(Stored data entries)

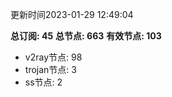 更新时间2023-01-29 12:49:04

**总订阅: 45**
**总节点: 663**
**有效节点: 103**
- v2ray节点: 98
- trojan节点: 3
- ss节点: 2
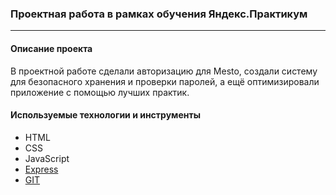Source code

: ### Проектная работа в рамках обучения Яндекс.Практикум
------------
#### Описание проекта
В проектной работе сделали авторизацию для Mesto, создали систему для безопасного хранения и проверки паролей, а ещё оптимизировали приложение с помощью лучших практик.

#### Используемые технологии и инструменты

* HTML
* CSS
* JavaScript
* [Express](https://expressjs.com/)
* [GIT](https://github.com/)
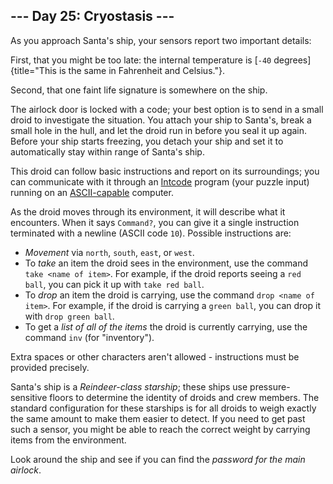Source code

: ## \-\-- Day 25: Cryostasis \-\--

As you approach Santa\'s ship, your sensors report two important
details:

First, that you might be too late: the internal temperature is [`-40`
degrees]{title="This is the same in Fahrenheit and Celsius."}.

Second, that one faint life signature is somewhere on the ship.

The airlock door is locked with a code; your best option is to send in a
small droid to investigate the situation. You attach your ship to
Santa\'s, break a small hole in the hull, and let the droid run in
before you seal it up again. Before your ship starts freezing, you
detach your ship and set it to automatically stay within range of
Santa\'s ship.

This droid can follow basic instructions and report on its surroundings;
you can communicate with it through an [Intcode](9) program (your puzzle
input) running on an [ASCII-capable](17) computer.

As the droid moves through its environment, it will describe what it
encounters. When it says `Command?`, you can give it a single
instruction terminated with a newline (ASCII code `10`). Possible
instructions are:

-   *Movement* via `north`, `south`, `east`, or `west`.
-   To *take* an item the droid sees in the environment, use the command
    `take <name of item>`. For example, if the droid reports seeing a
    `red ball`, you can pick it up with `take red ball`.
-   To *drop* an item the droid is carrying, use the command
    `drop <name of item>`. For example, if the droid is carrying a
    `green ball`, you can drop it with `drop green ball`.
-   To get a *list of all of the items* the droid is currently carrying,
    use the command `inv` (for \"inventory\").

Extra spaces or other characters aren\'t allowed - instructions must be
provided precisely.

Santa\'s ship is a *Reindeer-class starship*; these ships use
pressure-sensitive floors to determine the identity of droids and crew
members. The standard configuration for these starships is for all
droids to weigh exactly the same amount to make them easier to detect.
If you need to get past such a sensor, you might be able to reach the
correct weight by carrying items from the environment.

Look around the ship and see if you can find the *password for the main
airlock*.
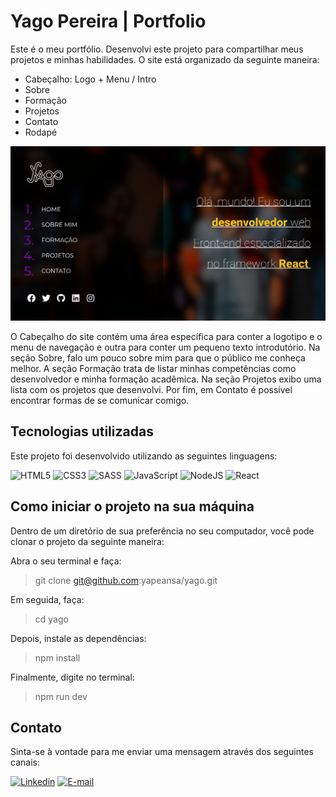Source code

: # Yago Pereira | Portfolio

Este é o meu portfólio. Desenvolvi este projeto para compartilhar meus projetos e minhas habilidades.
O site está organizado da seguinte maneira:

- Cabeçalho: Logo + Menu / Intro
- Sobre
- Formação
- Projetos
- Contato
- Rodapé

![Preview](src/images/preview.png)

O Cabeçalho do site contém uma área específica para conter a logotipo e o menu de navegação e outra para conter um pequeno texto introdutório.
Na seção Sobre, falo um pouco sobre mim para que o público me conheça melhor. A seção Formação trata de listar minhas competências como desenvolvedor e minha formação acadêmica. Na seção Projetos exibo uma lista com os projetos que desenvolvi. Por fim, em Contato é possível encontrar formas de se comunicar comigo.

## Tecnologias utilizadas

Este projeto foi desenvolvido utilizando as seguintes linguagens:

![HTML5](https://img.shields.io/badge/html5-%23E34F26.svg?style=for-the-badge&logo=html5&logoColor=white)
![CSS3](https://img.shields.io/badge/css3-%231572B6.svg?style=for-the-badge&logo=css3&logoColor=white)
![SASS](https://img.shields.io/badge/SASS-hotpink.svg?style=for-the-badge&logo=SASS&logoColor=white)
![JavaScript](https://img.shields.io/badge/javascript-%23323330.svg?style=for-the-badge&logo=javascript&logoColor=%23F7DF1E)
![NodeJS](https://img.shields.io/badge/node.js-6DA55F?style=for-the-badge&logo=node.js&logoColor=white)
![React](https://img.shields.io/badge/react-%2320232a.svg?style=for-the-badge&logo=react&logoColor=%2361DAFB)

## Como iniciar o projeto na sua máquina

Dentro de um diretório de sua preferência no seu computador, você pode clonar o projeto da seguinte maneira:

Abra o seu terminal e faça:
> git clone git@github.com:yapeansa/yago.git

Em seguida, faça:
> cd yago

Depois, instale as dependências:
> npm install

Finalmente, digite no terminal:
> npm run dev

## Contato

Sinta-se à vontade para me enviar uma mensagem através dos seguintes canais:

[![Linkedin](https://img.shields.io/badge/linkedin-%230077B5.svg?style=for-the-badge&logo=linkedin&logoColor=white)](https://www.linkedin.com/in/yapeansa)
[![E-mail](https://img.shields.io/badge/Gmail-D14836?style=for-the-badge&logo=gmail&logoColor=white)](mailto:yago.pereira@estudante.ufjf.br)
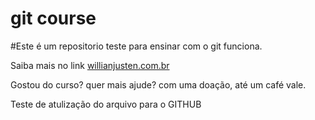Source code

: # git course

#Este é um repositorio teste para ensinar com o git funciona.

Saiba mais no link [willianjusten.com.br](http://willianjusten.com.br)


Gostou do curso? quer mais ajude? com uma doação, até um café vale.


Teste de atulização do arquivo para o GITHUB
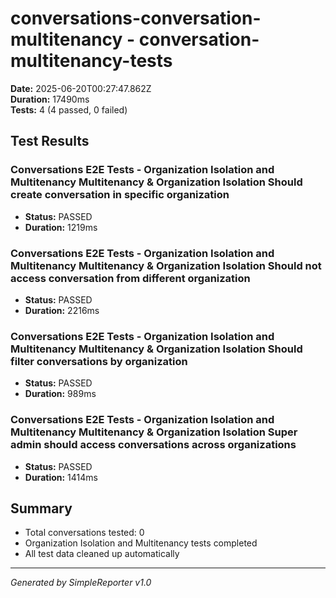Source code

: # conversations-conversation-multitenancy - conversation-multitenancy-tests

**Date:** 2025-06-20T00:27:47.862Z  
**Duration:** 17490ms  
**Tests:** 4 (4 passed, 0 failed)

## Test Results


### Conversations E2E Tests - Organization Isolation and Multitenancy Multitenancy & Organization Isolation Should create conversation in specific organization
- **Status:** PASSED
- **Duration:** 1219ms



### Conversations E2E Tests - Organization Isolation and Multitenancy Multitenancy & Organization Isolation Should not access conversation from different organization
- **Status:** PASSED
- **Duration:** 2216ms



### Conversations E2E Tests - Organization Isolation and Multitenancy Multitenancy & Organization Isolation Should filter conversations by organization
- **Status:** PASSED
- **Duration:** 989ms



### Conversations E2E Tests - Organization Isolation and Multitenancy Multitenancy & Organization Isolation Super admin should access conversations across organizations
- **Status:** PASSED
- **Duration:** 1414ms



## Summary

- Total conversations tested: 0
- Organization Isolation and Multitenancy tests completed
- All test data cleaned up automatically

---
*Generated by SimpleReporter v1.0*

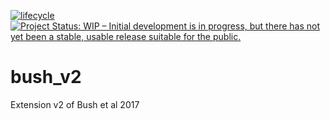 
<!-- [![DOI](https://zenodo.org/badge/DOI/10.5281/zenodo.4588336.svg)](https://doi.org/10.5281/zenodo.4588336) -->

<!-- [![Build
Status](https://github.com/rkrug/ROriginStamp/actions/workflows/ci-eb.yaml/badge.svg)](https://github.com/rkrug/ROriginStamp/actions/workflows/ci-eb.yaml) -->
<!-- [![Coverage
Status](https://img.shields.io/codecov/c/github/rkrug/ROriginStamp/master.svg)](https://codecov.io/github/rkrug/ROriginStamp?branch=master) -->

[![lifecycle](https://img.shields.io/badge/lifecycle-maturing-orange.svg)](https://www.tidyverse.org/lifecycle/#experimental)
[![Project Status: WIP – Initial development is in progress, but there has not yet been a stable, usable release suitable for the public.](https://www.repostatus.org/badges/latest/wip.svg)](https://www.repostatus.org/#wip)


# bush_v2
 Extension v2 of Bush et al 2017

[WHAT TO WORK ON]: Each record should be written out again exactly, though without its pictures.

[PROBLEM SOLUTION]:
 更新时间2023-01-29 12:49:04

**总订阅: 45**
**总节点: 663**
**有效节点: 103**
- v2ray节点: 98
- trojan节点: 3
- ss节点: 2
Source code

: ### Проектная работа в рамках обучения Яндекс.Практикум
------------
#### Описание проекта
В проектной работе сделали авторизацию для Mesto, создали систему для безопасного хранения и проверки паролей, а ещё оптимизировали приложение с помощью лучших практик.

#### Используемые технологии и инструменты

* HTML
* CSS
* JavaScript
* [Express](https://expressjs.com/)
* [GIT](https://github.com/)
Source code

: ## \-\-- Day 25: Cryostasis \-\--

As you approach Santa\'s ship, your sensors report two important
details:

First, that you might be too late: the internal temperature is [`-40`
degrees]{title="This is the same in Fahrenheit and Celsius."}.

Second, that one faint life signature is somewhere on the ship.

The airlock door is locked with a code; your best option is to send in a
small droid to investigate the situation. You attach your ship to
Santa\'s, break a small hole in the hull, and let the droid run in
before you seal it up again. Before your ship starts freezing, you
detach your ship and set it to automatically stay within range of
Santa\'s ship.

This droid can follow basic instructions and report on its surroundings;
you can communicate with it through an [Intcode](9) program (your puzzle
input) running on an [ASCII-capable](17) computer.

As the droid moves through its environment, it will describe what it
encounters. When it says `Command?`, you can give it a single
instruction terminated with a newline (ASCII code `10`). Possible
instructions are:

-   *Movement* via `north`, `south`, `east`, or `west`.
-   To *take* an item the droid sees in the environment, use the command
    `take <name of item>`. For example, if the droid reports seeing a
    `red ball`, you can pick it up with `take red ball`.
-   To *drop* an item the droid is carrying, use the command
    `drop <name of item>`. For example, if the droid is carrying a
    `green ball`, you can drop it with `drop green ball`.
-   To get a *list of all of the items* the droid is currently carrying,
    use the command `inv` (for \"inventory\").

Extra spaces or other characters aren\'t allowed - instructions must be
provided precisely.

Santa\'s ship is a *Reindeer-class starship*; these ships use
pressure-sensitive floors to determine the identity of droids and crew
members. The standard configuration for these starships is for all
droids to weigh exactly the same amount to make them easier to detect.
If you need to get past such a sensor, you might be able to reach the
correct weight by carrying items from the environment.

Look around the ship and see if you can find the *password for the main
airlock*.
Source code

: # Yago Pereira | Portfolio

Este é o meu portfólio. Desenvolvi este projeto para compartilhar meus projetos e minhas habilidades.
O site está organizado da seguinte maneira:

- Cabeçalho: Logo + Menu / Intro
- Sobre
- Formação
- Projetos
- Contato
- Rodapé

![Preview](src/images/preview.png)

O Cabeçalho do site contém uma área específica para conter a logotipo e o menu de navegação e outra para conter um pequeno texto introdutório.
Na seção Sobre, falo um pouco sobre mim para que o público me conheça melhor. A seção Formação trata de listar minhas competências como desenvolvedor e minha formação acadêmica. Na seção Projetos exibo uma lista com os projetos que desenvolvi. Por fim, em Contato é possível encontrar formas de se comunicar comigo.

## Tecnologias utilizadas

Este projeto foi desenvolvido utilizando as seguintes linguagens:

![HTML5](https://img.shields.io/badge/html5-%23E34F26.svg?style=for-the-badge&logo=html5&logoColor=white)
![CSS3](https://img.shields.io/badge/css3-%231572B6.svg?style=for-the-badge&logo=css3&logoColor=white)
![SASS](https://img.shields.io/badge/SASS-hotpink.svg?style=for-the-badge&logo=SASS&logoColor=white)
![JavaScript](https://img.shields.io/badge/javascript-%23323330.svg?style=for-the-badge&logo=javascript&logoColor=%23F7DF1E)
![NodeJS](https://img.shields.io/badge/node.js-6DA55F?style=for-the-badge&logo=node.js&logoColor=white)
![React](https://img.shields.io/badge/react-%2320232a.svg?style=for-the-badge&logo=react&logoColor=%2361DAFB)

## Como iniciar o projeto na sua máquina

Dentro de um diretório de sua preferência no seu computador, você pode clonar o projeto da seguinte maneira:

Abra o seu terminal e faça:
> git clone git@github.com:yapeansa/yago.git

Em seguida, faça:
> cd yago

Depois, instale as dependências:
> npm install

Finalmente, digite no terminal:
> npm run dev

## Contato

Sinta-se à vontade para me enviar uma mensagem através dos seguintes canais:

[![Linkedin](https://img.shields.io/badge/linkedin-%230077B5.svg?style=for-the-badge&logo=linkedin&logoColor=white)](https://www.linkedin.com/in/yapeansa)
[![E-mail](https://img.shields.io/badge/Gmail-D14836?style=for-the-badge&logo=gmail&logoColor=white)](mailto:yago.pereira@estudante.ufjf.br)
Source code

: # git course

#Este é um repositorio teste para ensinar com o git funciona.

Saiba mais no link [willianjusten.com.br](http://willianjusten.com.br)


Gostou do curso? quer mais ajude? com uma doação, até um café vale.


Teste de atulização do arquivo para o GITHUB
Source code

: # conversations-conversation-multitenancy - conversation-multitenancy-tests

**Date:** 2025-06-20T00:27:47.862Z  
**Duration:** 17490ms  
**Tests:** 4 (4 passed, 0 failed)

## Test Results


### Conversations E2E Tests - Organization Isolation and Multitenancy Multitenancy & Organization Isolation Should create conversation in specific organization
- **Status:** PASSED
- **Duration:** 1219ms



### Conversations E2E Tests - Organization Isolation and Multitenancy Multitenancy & Organization Isolation Should not access conversation from different organization
- **Status:** PASSED
- **Duration:** 2216ms



### Conversations E2E Tests - Organization Isolation and Multitenancy Multitenancy & Organization Isolation Should filter conversations by organization
- **Status:** PASSED
- **Duration:** 989ms



### Conversations E2E Tests - Organization Isolation and Multitenancy Multitenancy & Organization Isolation Super admin should access conversations across organizations
- **Status:** PASSED
- **Duration:** 1414ms



## Summary

- Total conversations tested: 0
- Organization Isolation and Multitenancy tests completed
- All test data cleaned up automatically

---
*Generated by SimpleReporter v1.0*

<!-- [![DOI](https://zenodo.org/badge/DOI/10.5281/zenodo.4588336.svg)](https://doi.org/10.5281/zenodo.4588336) -->

<!-- [![Build
Status](https://github.com/rkrug/ROriginStamp/actions/workflows/ci-eb.yaml/badge.svg)](https://github.com/rkrug/ROriginStamp/actions/workflows/ci-eb.yaml) -->
<!-- [![Coverage
Status](https://img.shields.io/codecov/c/github/rkrug/ROriginStamp/master.svg)](https://codecov.io/github/rkrug/ROriginStamp?branch=master) -->

[![lifecycle](https://img.shields.io/badge/lifecycle-maturing-orange.svg)](https://www.tidyverse.org/lifecycle/#experimental)
[![Project Status: WIP – Initial development is in progress, but there has not yet been a stable, usable release suitable for the public.](https://www.repostatus.org/badges/latest/wip.svg)](https://www.repostatus.org/#wip)


# bush_v2
 Extension v2 of Bush et al 2017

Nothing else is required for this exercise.